Catastrophe 1914: Europe Goes to War – Max Hastings
A bit of a strange one. Good, but strange. The first world war (now infamously known as World War I) was fought from 1914-1918. This book details the first year of the conflict and the first year only. In a sense this is good since the book is quite lengthy, and had the author detailed all four years, it would have been far too tedious for my tastes. A strength about writing about the first year is that, like any major conflict, the events that lead up to the actual fighting are just as important as the conflict itself, and in many ways more interesting.
This is in fact a major strength of this book. There’s an awful lot of rich, yet unpleasant, detail describing the tinderbox of Western Europe during the first couple of decades of the twentieth century.
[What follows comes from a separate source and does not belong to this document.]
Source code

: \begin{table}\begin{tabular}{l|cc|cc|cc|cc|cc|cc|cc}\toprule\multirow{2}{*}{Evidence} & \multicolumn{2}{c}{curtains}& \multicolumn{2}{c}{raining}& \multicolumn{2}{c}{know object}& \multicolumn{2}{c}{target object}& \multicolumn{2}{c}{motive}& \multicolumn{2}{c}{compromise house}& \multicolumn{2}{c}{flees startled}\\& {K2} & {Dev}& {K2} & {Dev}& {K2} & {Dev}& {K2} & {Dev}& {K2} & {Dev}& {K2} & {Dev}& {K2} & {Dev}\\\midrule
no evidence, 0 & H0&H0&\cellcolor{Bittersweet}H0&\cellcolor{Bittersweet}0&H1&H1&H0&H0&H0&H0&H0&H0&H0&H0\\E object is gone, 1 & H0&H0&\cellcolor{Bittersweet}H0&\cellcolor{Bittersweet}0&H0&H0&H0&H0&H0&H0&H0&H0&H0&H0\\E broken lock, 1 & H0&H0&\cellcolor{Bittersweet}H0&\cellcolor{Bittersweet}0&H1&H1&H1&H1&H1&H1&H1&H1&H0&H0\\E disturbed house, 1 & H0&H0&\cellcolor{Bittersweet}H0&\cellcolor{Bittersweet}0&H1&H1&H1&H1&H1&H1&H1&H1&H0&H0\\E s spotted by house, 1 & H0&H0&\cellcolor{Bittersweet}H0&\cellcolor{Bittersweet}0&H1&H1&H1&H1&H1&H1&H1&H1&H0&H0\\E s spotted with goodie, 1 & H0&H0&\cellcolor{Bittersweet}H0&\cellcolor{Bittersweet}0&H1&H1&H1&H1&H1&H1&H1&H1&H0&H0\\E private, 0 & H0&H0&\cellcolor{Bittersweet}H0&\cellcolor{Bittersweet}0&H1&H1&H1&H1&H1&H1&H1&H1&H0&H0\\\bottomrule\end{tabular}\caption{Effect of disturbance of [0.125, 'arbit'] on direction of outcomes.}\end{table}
When the Archduke Franz Ferdinand is assassinated by Serbian terrorists, it’s unfortunate with what follows yet not surprising. In fact, this is probably the best book I’ve ever read that describes the ‘why’.
The problem with this book, for me anyway, is once the war starts. Too much of this book describes the intricate details of the many battles and many high-ranking personalities in the conflict. This, as I’ve detailed in countless other reviews, simply doesn’t interest me. I’ve always maintained that ‘action’ is engaging to watch, but reading about it rarely delivers its intended effect. As tragic as the first world war was, there simply wasn’t a lot of variety to make reading about it interesting. For much of the conflict, it was an uncomfortable stalemate, the soldiers dug trenches, suffered through rats and mud, and rarely made any geographical progress. So all of the major battles of the first year are detailed here, and they simply are too detailed and largely uneventful to be of much interest.
The biggest strength, however, is when the author focuses on the mindset of the soldiers, the global community, the families back home, and the general feelings of the consensus of everyone involved. He peppers this volume with personal anecdotes from many of the ‘common’ people who lived during the conflict. It puts a human, yet tragic, spin on the overall picture.
Most of the engaging parts of this book didn’t necessarily need to be limited to the year 1914. The horrors described by the various personalities aren’t necessarily ‘battle’ specific, so my guess is the people back home felt the same way in 1914 as they did in, say, 1916. Yet placing such events at the beginning of the timeline does make the most sense.
Which leads me to conclude that this book would have been better had the author trimmed down the many details of the fighting and focus more on what makes this book the most interesting. I think the major battles of the first year definitely should have been included, yet if he shaved each of those chapters in half, it would have made far better reading.
Yes, this was good, but if you happen to glance through the chapters of the battles (as I ended up unintentionally doing), you won’t miss that much. Max Hastings is a great author when writing about major conflicts, and this one ranks with his best. Sure, it could have been better, but none that I’ve come across describe the ‘why’ better than he does.